Именно Белинский убедил Некрасова в том, что у натуральной школы должен быть собственный журнал, которым и стал выкупленный у Петра Александровича Плетнева «Современник».
Некрасов сделался его редактором и издателем, и вскоре «Современник» стал одним из лучших журналов эпохи. В нем печатался весь тогдашний литературный свет — Герцен, Тургенев, Гончаров, Островский, Лев Толстой, Тютчев, Фет. Критический отдел в лице Белинского, а по смерти его — Чернышевского с Добролюбовым, определял гражданское лицо журнала, задал его направление — радикально-демократическое, то есть оппозиционное по отношению к официальной правительственной линии. Это согревало мыслящую часть общества и определило успех журнала. «Современник» читали, обсуждали, цитировали и в университетских коридорах, и на бесконечных посиделках «русских мальчиков». Неудивительно, что журнал постоянно подвергался цензурным преследованиям, пока в 1862 году выход его и вовсе не был приостановлен на восемь месяцев из-за «вредного направления». Спустя четыре года, несмотря на отчаянные попытки Некрасова спасти журнал, «Современник» был закрыт.
В 1868 году Некрасов возглавил журнал «Отечественные записки», который стал преемником «Современника», — это подчеркивалось и похожим оформлением «Отечественных записок», и составом авторов. Во второй журнал Некрасов также собрал лучшие литературные силы эпохи — к прежним авторам добавились Салтыков-Щедрин, Достоевский (пусть и с одним романом), Писарев.

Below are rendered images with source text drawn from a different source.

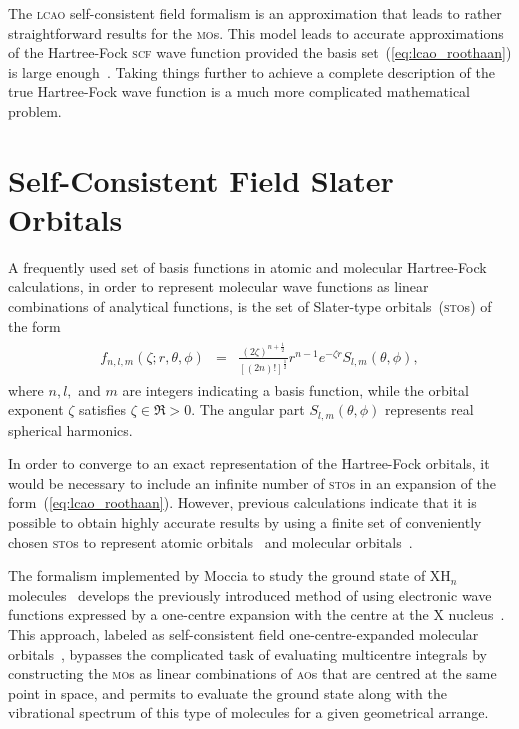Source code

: The \textsc{lcao} self-consistent field formalism is an approximation
that leads to rather straightforward results for the
\textsc{mo}s. This model leads to accurate approximations of the
Hartree-Fock \textsc{scf} wave function provided the basis
set~(\ref{eq:lcao_roothaan}) is large
enough~\cite{EllisonShullh2o_1955, Moccia_JCP_2164, Moccia_JCP_2176,
  Moccia_1964}. Taking things further to achieve a complete
description of the true Hartree-Fock wave function is a much more
complicated mathematical problem.


\section{Self-Consistent Field Slater Orbitals}
\label{ch:scf_sto}

A frequently used set of basis functions in atomic and molecular
Hartree-Fock calculations, in order to represent molecular wave
functions as linear combinations of analytical functions, is the set
of Slater-type orbitals~(\textsc{sto}s) of the form
%
\begin{eqnarray}
  \begin{split}
    f_{n,l,m}(\zeta;r,\theta,\phi) & = &
    \frac{(2\zeta)^{n + \frac{1}{2}}}{[(2n)!]^{\frac{1}{2}}} r^{n-1} e^{-\zeta r}
    S_{l,m}(\theta,\phi),
  \end{split}
  \label{eq:f_STO}
\end{eqnarray}
%
where $n,l,$ and $m$ are integers indicating a basis function, while
the orbital exponent $\zeta$ satisfies $\zeta \in \Re > 0 $. The
angular part $S_{l,m}(\theta,\phi)$ represents real spherical
harmonics.

In order to converge to an exact representation of the Hartree-Fock
orbitals, it would be necessary to include an infinite number of
\textsc{sto}s in an expansion of the
form~(\ref{eq:lcao_roothaan}). However, previous calculations indicate
that it is possible to obtain highly accurate results by using a
finite set of conveniently chosen \textsc{sto}s to represent atomic
orbitals~\cite{Clementi_scfIon_1962,Clementi_STOatoms_1974,Bunge_STOtable_1993}
and molecular
orbitals~\cite{Moccia_JCP_2164,Moccia_JCP_2176,Moccia_1964}.

The formalism implemented by Moccia to study the ground state of
XH$_{n}$ molecules~\cite{Moccia_JCP_2164,Moccia_JCP_2176,Moccia_1964}
develops the previously introduced method of using electronic wave
functions expressed by a one-centre expansion with the centre at the X
nucleus~\cite{Parr_JCP_1960,oneCentre_1961}. This approach, labeled as
self-consistent field one-centre-expanded molecular
orbitals~\cite{Moccia_JCP_2164}, bypasses the complicated task of
evaluating multicentre integrals by constructing the \textsc{mo}s as
linear combinations of \textsc{ao}s that are centred at the same point
in space, and permits to evaluate the ground state along with the
vibrational spectrum of this type of molecules for a given geometrical
arrange.

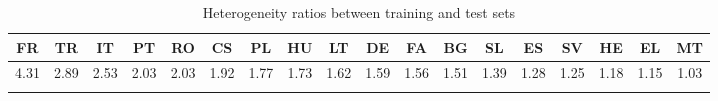 \documentclass[output=paper,modfonts,nonflat,draftmode]{langsci/langscibook}
\begin{document}
\begin{table}
\caption{\label{tbl:homogeneity}Heterogeneity ratios between training and test sets}

{\scriptsize{}}%
\setlength\tabcolsep{3.0pt} %
\renewcommand{\arraystretch}{0.65} %
\begin{tabular}{cccccccccccccccccc}
\lsptoprule 
{\scriptsize{}FR} & {\scriptsize{}TR} & {\scriptsize{}IT} & {\scriptsize{}PT} & {\scriptsize{}RO} & {\scriptsize{}CS} & {\scriptsize{}PL} & {\scriptsize{}HU} & {\scriptsize{}LT} & {\scriptsize{}DE} & {\scriptsize{}FA} & {\scriptsize{}BG} & {\scriptsize{}SL} & {\scriptsize{}ES} & {\scriptsize{}SV} & {\scriptsize{}HE} & {\scriptsize{}EL} & {\scriptsize{}MT}\tabularnewline
\midrule
{\scriptsize{}4.31} & {\scriptsize{}2.89} & {\scriptsize{}2.53} & {\scriptsize{}2.03} & {\scriptsize{}2.03} & {\scriptsize{}1.92} & {\scriptsize{}1.77} & {\scriptsize{}1.73} & {\scriptsize{}1.62} & {\scriptsize{}1.59} & {\scriptsize{}1.56} & {\scriptsize{}1.51} & {\scriptsize{}1.39} & {\scriptsize{}1.28} & {\scriptsize{}1.25} & {\scriptsize{}1.18} & {\scriptsize{}1.15} & {\scriptsize{}1.03}\tabularnewline
\lspbottomrule
\end{tabular}

\end{table}
\end{document}
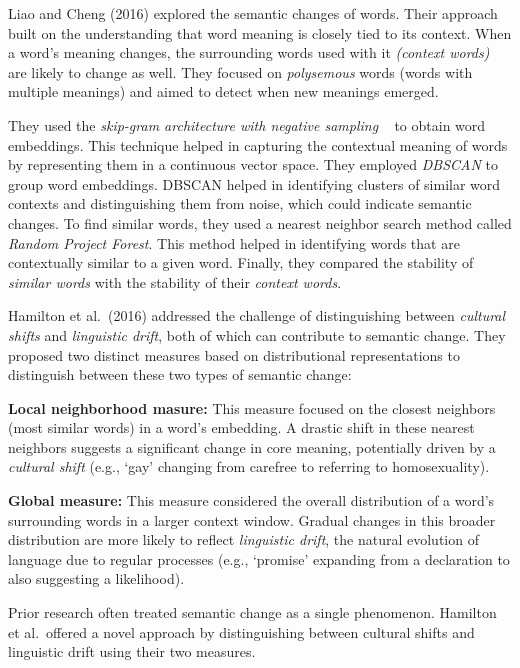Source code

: Liao and Cheng (2016) explored the semantic changes of words.
Their approach built on the understanding that word meaning is closely tied to its context.
When a word's meaning changes, the surrounding words used with it \emph{(context words)} are likely to change as well.
They focused on \emph{polysemous} words (words with multiple meanings) and aimed to detect when new meanings emerged.

They used the \emph{skip-gram architecture with negative sampling} ~\cite{10.5555/2999792.2999959} to obtain word embeddings.
This technique helped in capturing the contextual meaning of words by representing them in a continuous vector space.
They employed \emph{DBSCAN} to group word embeddings.
DBSCAN helped in identifying clusters of similar word contexts and distinguishing them from noise, which could indicate semantic changes.
To find similar words, they used a nearest neighbor search method called \emph{Random Project Forest}.
This method helped in identifying words that are contextually similar to a given word.
 Finally, they compared the stability of \emph{similar words} with the stability of their \emph{context words}.

Hamilton et al.\ (2016) addressed the challenge of distinguishing between \emph{cultural shifts} and \emph{linguistic drift}, both of which can contribute to semantic change.
They proposed two distinct measures based on distributional representations to distinguish between these two types of semantic change:
\begin{packed_enumerate}
    \item \textbf{Local neighborhood masure:}
    This measure focused on the closest neighbors (most similar words) in a word's embedding.
    A drastic shift in these nearest neighbors suggests a significant change in core meaning, potentially driven by a \emph{cultural shift}
    (e.g., `gay' changing from carefree to referring to homosexuality).
    \item \textbf{Global measure:}
    This measure considered the overall distribution of a word's surrounding words in a larger context window.
    Gradual changes in this broader distribution are more likely to reflect \emph{linguistic drift}, the natural evolution of language due to regular processes
    (e.g., `promise' expanding from a declaration to also suggesting a likelihood).
\end{packed_enumerate}
Prior research often treated semantic change as a single phenomenon.
Hamilton et al.\ offered a novel approach by distinguishing between cultural shifts and linguistic drift using their two measures.

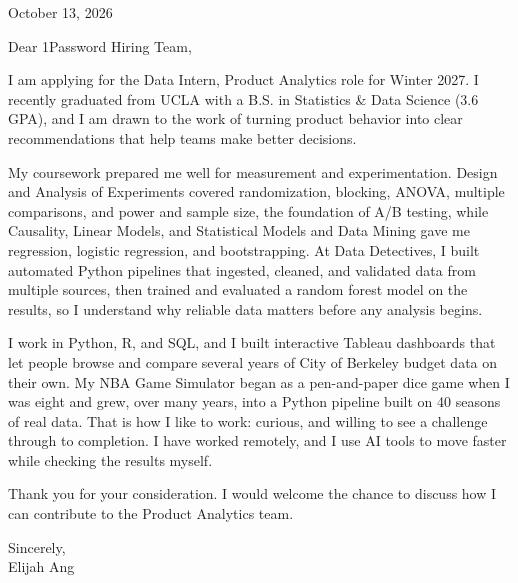 \documentclass[11pt,letterpaper]{article}
\begin{document}


\vspace{12pt}

October 13, 2026

Dear 1Password Hiring Team,

I am applying for the Data Intern, Product Analytics role for Winter 2027. I recently graduated from UCLA with a B.S. in Statistics \& Data Science (3.6 GPA), and I am drawn to the work of turning product behavior into clear recommendations that help teams make better decisions.

My coursework prepared me well for measurement and experimentation. Design and Analysis of Experiments covered randomization, blocking, ANOVA, multiple comparisons, and power and sample size, the foundation of A/B testing, while Causality, Linear Models, and Statistical Models and Data Mining gave me regression, logistic regression, and bootstrapping. At Data Detectives, I built automated Python pipelines that ingested, cleaned, and validated data from multiple sources, then trained and evaluated a random forest model on the results, so I understand why reliable data matters before any analysis begins.

I work in Python, R, and SQL, and I built interactive Tableau dashboards that let people browse and compare several years of City of Berkeley budget data on their own. My NBA Game Simulator began as a pen-and-paper dice game when I was eight and grew, over many years, into a Python pipeline built on 40 seasons of real data. That is how I like to work: curious, and willing to see a challenge through to completion. I have worked remotely, and I use AI tools to move faster while checking the results myself.

Thank you for your consideration. I would welcome the chance to discuss how I can contribute to the Product Analytics team.

Sincerely,\\
Elijah Ang
\end{document}
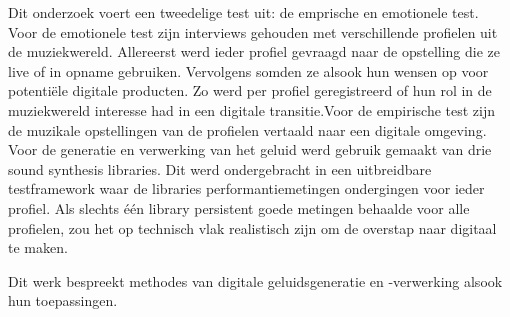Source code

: Dit onderzoek voert een tweedelige test uit: de emprische en emotionele test. Voor de emotionele test zijn interviews gehouden met verschillende profielen uit de muziekwereld. Allereerst werd ieder profiel gevraagd naar de opstelling die ze live of in opname gebruiken. Vervolgens somden ze alsook hun wensen op voor potentiële digitale producten. Zo werd per profiel geregistreerd of hun rol in de muziekwereld interesse had in een digitale transitie.\newline Voor de empirische test zijn de muzikale opstellingen van de profielen vertaald naar een digitale omgeving. Voor de generatie en verwerking van het geluid werd gebruik gemaakt van drie sound synthesis libraries. Dit werd ondergebracht in een uitbreidbare testframework waar de libraries performantiemetingen ondergingen voor ieder profiel. Als slechts één library persistent goede metingen behaalde voor alle profielen, zou het op technisch vlak realistisch zijn om de overstap naar digitaal te maken.

Dit werk bespreekt methodes van digitale geluidsgeneratie en -verwerking alsook hun toepassingen.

Здесь царил тот же фрондёрский, оппозиционный дух. Понятно, он был близок Некрасову, но — не станем забывать, с кем мы имеем дело — именно такое направление было самым востребованным, обеспечивая журналу тиражи, а издателям — состояние.
Наделал шума и сборник Некрасова «Стихотворения» (1856), открывавшийся декларативным текстом «Поэт и гражданин», в котором поэту предлагалось посвятить себя гражданскому служению и погибнуть «за убежденье, за любовь». Сборник имел громкий успех, пережил несколько переизданий, и вряд ли его поклонники догадывались, как тщательно сам автор продумывал, на какие клавиши в сердцах читателей следует нажимать, чтобы этого успеха добиться. Именно после первого выхода в свет «Стихотворений» многие поверили, что в России появился «повыше Пушкина поэт». Примерно те же слова прозвучали и над могилой Некрасова — после того как Достоевский сравнил его с Пушкиным, молодежь закричала: «Он был выше Пушкина!»
Не оспаривая этого утверждения, попробуем разобраться в деталях, понять, что же это был за поэт и чем же он взял публику.
В статье «Русские второстепенные поэты» (1850) сам Некрасов замечал: «Пушкин и Лермонтов до такой степени усвоили нашему языку стихотворческую форму, что написать теперь гладенькое стихотворение сумеет всякий». Как мы помним, на той же самой гладкости он поскользнулся с «Мечтами и звуками», и теперь, поумнев от разговоров с Белинским, сознательно разламывал эту «гладенькость», как ребенок часы, — разбирал, топтал выпавшие винтики ногами, стучал по ним молотком. Делал он это словно на сцене: комментируя смысл и результаты каждого своего действия.
В его стихах, как, быть может, ни у кого, очень много описаний собственной поэтической манеры, или самоосмысления, авторефлексии, сущность которой сводилась примерно к следующему. Поэзии традиционной, пушкинской, слишком долго подражали, ее всё трясли да трясли эпигоны, да так долго, что в конце концов эту прежнюю поэзию хорошенько стошнило, и тут он, Некрасов, не растерялся, подобрал извергнутое и вставил в свои стихи. Не зря Тургенев назвал изготовленное Некрасовым лирическое кушанье — «жеванное папье-маше с поливкой из острой водки». Напомним, что острая водка — это азотная кислота, то есть то, что, как выразились бы сегодня пользователи ЖЖ, — жжот.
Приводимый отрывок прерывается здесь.